*RECORDS TO USE*.

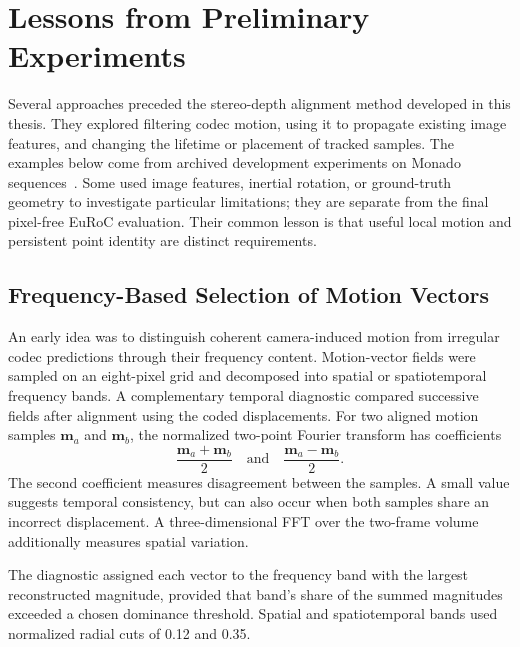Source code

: 
\clearpage
\section{Lessons from Preliminary Experiments}\label{appendix:prior-experiments}

Several approaches preceded the stereo-depth alignment method developed in
this thesis. They explored filtering codec motion, using it to propagate
existing image features, and changing the lifetime or placement of tracked
samples. The examples below come from archived development experiments on
Monado sequences~\cite{deMayoCremersPireMSD}. Some used image features, inertial
rotation, or ground-truth geometry to investigate particular limitations; they
are separate from the final pixel-free EuRoC evaluation. Their common lesson
is that useful local motion and persistent point identity are distinct
requirements.

\subsection{Frequency-Based Selection of Motion Vectors}

An early idea was to distinguish coherent camera-induced motion from irregular
codec predictions through their frequency content. Motion-vector fields were
sampled on an eight-pixel grid and decomposed into spatial or spatiotemporal
frequency bands. A complementary temporal diagnostic compared successive
fields after alignment using the coded displacements. For two aligned motion
samples $\mathbf{m}_a$ and $\mathbf{m}_b$, the normalized two-point Fourier
transform has coefficients
\begin{equation}
  \frac{\mathbf{m}_a+\mathbf{m}_b}{2}
  \quad\text{and}\quad
  \frac{\mathbf{m}_a-\mathbf{m}_b}{2}.
\end{equation}
The second coefficient measures disagreement between the samples. A small
value suggests temporal consistency, but can also occur when both samples
share an incorrect displacement. A three-dimensional FFT over the two-frame
volume additionally measures spatial variation.

The diagnostic assigned each vector to the frequency band with the largest
reconstructed magnitude, provided that band's share of the summed magnitudes
exceeded a chosen dominance threshold. Spatial and spatiotemporal bands used
normalized radial cuts of 0.12 and 0.35.

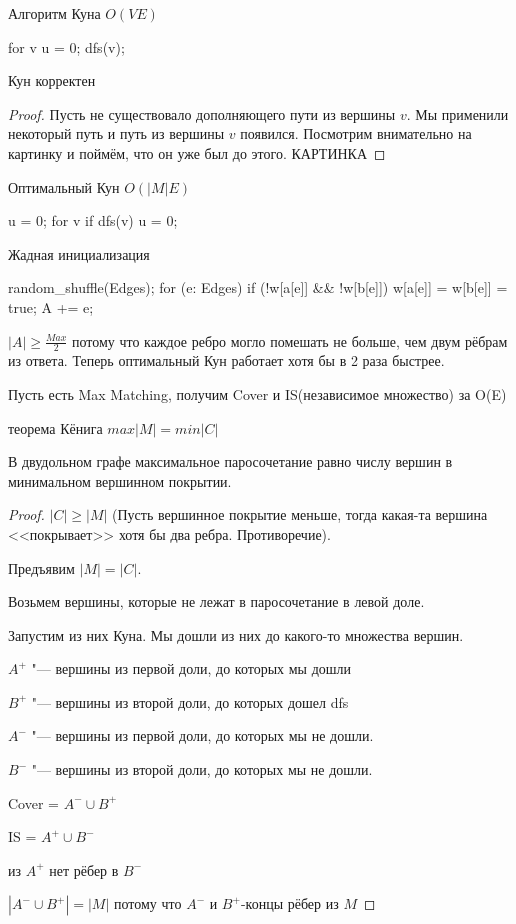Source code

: Алгоритм Куна $O(VE)$
\begin{cppcode}
for v {
	u = 0;
	dfs(v);
}
\end{cppcode}
\begin{theorem}
Кун корректен
\end{theorem}
\begin{proof}
Пусть не существовало дополняющего пути из вершины $v$. Мы применили некоторый путь и путь из вершины $v$ появился. Посмотрим внимательно на картинку и поймём, что он уже был до этого.
КАРТИНКА
\end{proof}
Оптимальный Кун $O(|M|E)$
\begin{cppcode}
u = {0};
for v {
	if dfs(v) {
		u = {0};
	}
}
\end{cppcode}
Жадная инициализация
\begin{cppcode}
random_shuffle(Edges);
for (e: Edges) {
	if (!w[a[e]] && !w[b[e]]) {
		w[a[e]] = w[b[e]] = true;
		A += {e};
	}
}
\end{cppcode}
$|A| \ge \frac{Max}{2}$ потому что каждое ребро могло помешать не больше, чем двум рёбрам из ответа. Теперь оптимальный Кун работает хотя бы в 2 раза быстрее.

Пусть есть Max Matching, получим Cover и IS(независимое множество) за O(E)
\begin{theorem}{теорема Кёнига}
$max |M| = min |C|$

В двудольном графе максимальное паросочетание равно числу вершин в минимальном вершинном покрытии.
\end{theorem}
\begin{proof}
$|C| \ge |M|$ (Пусть вершинное покрытие меньше, тогда какая-та вершина <<покрывает>> хотя бы два ребра. Противоречие).

Предъявим $|M| = |C|$.

Возьмем вершины, которые не лежат в паросочетание в левой доле.

Запустим из них Куна. Мы дошли из них до какого-то множества вершин. 

$A^+$ "--- вершины из первой доли, до которых мы дошли

$B^+$ "--- вершины из второй доли, до которых дошел dfs

$A^-$ "--- вершины из первой доли, до которых мы не дошли.
 
$B^-$ "--- вершины из второй доли, до которых мы не дошли. 

Cover = $A^- \cup B^+$

IS = $A^+ \cup B^-$
\item из $A^+$ нет рёбер в $B^-$
\item $|A^- \cup B^+| = |M|$ потому что $A^-$ и $B^+$-концы рёбер из $M$
\end{proof}
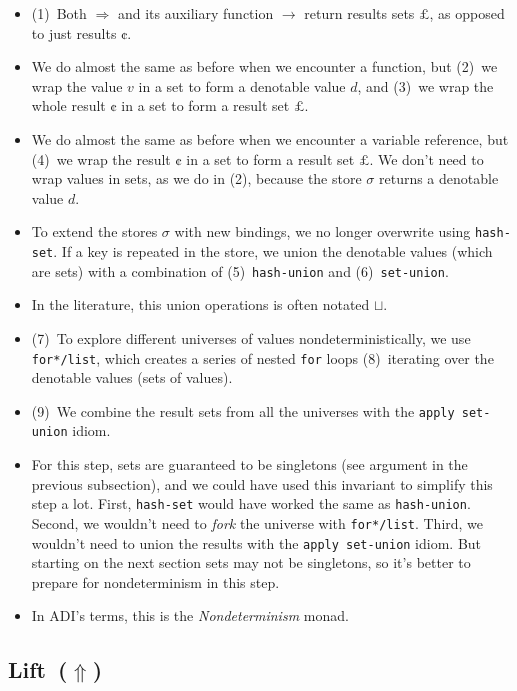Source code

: \documentclass[12pt, oneside]{book}
\begin{document}
\begin{itemize}
  \item (1)~Both \(⇒\) and its auxiliary function \(→\) return results sets \(£\), as opposed to just results \(¢\).
  \item We do almost the same as before when we encounter a function, but (2)~we wrap the value \(v\) in a set to form a denotable value \(d\), and (3)~we wrap the whole result \(¢\) in a set to form a result set \(£\).
  \item We do almost the same as before when we encounter a variable reference, but (4)~we wrap the result \(¢\) in a set to form a result set \(£\). We don’t need to wrap values in sets, as we do in (2), because the store \(σ\) returns a denotable value \(d\).
  \item To extend the stores \(σ\) with new bindings, we no longer overwrite using \texttt{hash-set}. If a key is repeated in the store, we union the denotable values (which are sets) with a combination of (5)~\texttt{hash-union} and (6)~\texttt{set-union}.
  \item In the literature, this union operations is often notated \(⊔\).
  \item (7)~To explore different universes of values nondeterministically, we use \texttt{for*/list}, which creates a series of nested \texttt{for} loops (8)~iterating over the denotable values (sets of values).
  \item (9)~We combine the result sets from all the universes with the \texttt{apply set-union} idiom.
  \item For this step, sets are guaranteed to be singletons (see argument in the previous subsection), and we could have used this invariant to simplify this step a lot. First, \texttt{hash-set} would have worked the same as \texttt{hash-union}. Second, we wouldn’t need to \emph{fork} the universe with \texttt{for*/list}. Third, we wouldn’t need to union the results with the \texttt{apply set-union} idiom. But starting on the next section sets may not be singletons, so it’s better to prepare for nondeterminism in this step.
  \item In ADI’s terms, this is the \emph{Nondeterminism} monad.
\end{itemize}

\subsection{Lift~(\(⇑\))}
\end{document}

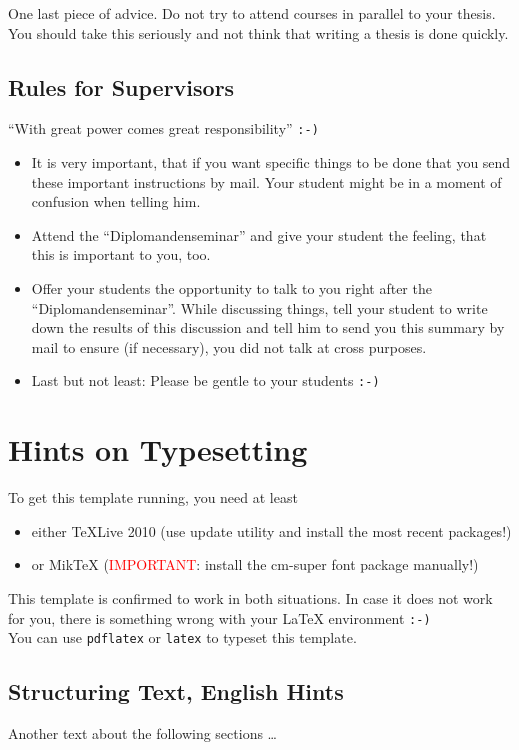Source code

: One last piece of advice. Do not try to attend courses in parallel to your thesis. You should take this seriously and not think that writing a thesis is done quickly.

\subsection{Rules for Supervisors}
\enquote{With great power comes great responsibility} \texttt{:-)}

\begin{itemize}
\item It is very important, that if you want specific things to be done that you send these important instructions by mail. Your student might be in a moment of confusion when telling him.
\item Attend the \enquote{Diplomandenseminar} and give your student the feeling, that this is important to you, too.
\item Offer your students the opportunity to talk to you right after the \enquote{Diplomandenseminar}. While discussing things, tell your student to write down the results of this discussion and tell him to send you this summary by mail to ensure (if necessary), you did not talk at cross purposes.
\item Last but not least: Please be gentle to your students \texttt{:-)}
\end{itemize}

\section{Hints on Typesetting}
To get this template running, you need at least

\begin{itemize}
\item either TeXLive 2010 (use update utility and install the most recent packages!)
\item or MikTeX (\textcolor{red}{IMPORTANT}: install the cm-super font package manually!)
\end{itemize}

This template is confirmed to work in both situations. In case it does not work for you, there is something wrong with your \LaTeX\/ environment \texttt{:-)}\\

You can use \texttt{pdflatex} or \texttt{latex} to typeset this template.

\subsection{Structuring Text, English Hints}
Another text about the following sections \dots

*WHAT THIS TASK INVOLVES*. Filter the lines above so that only those with the string "Hints" remain, then copy them.

*SOLUTION FOR THIS PROBLEM*.
\section{Hints on Typesetting}
\subsection{Structuring Text, English Hints}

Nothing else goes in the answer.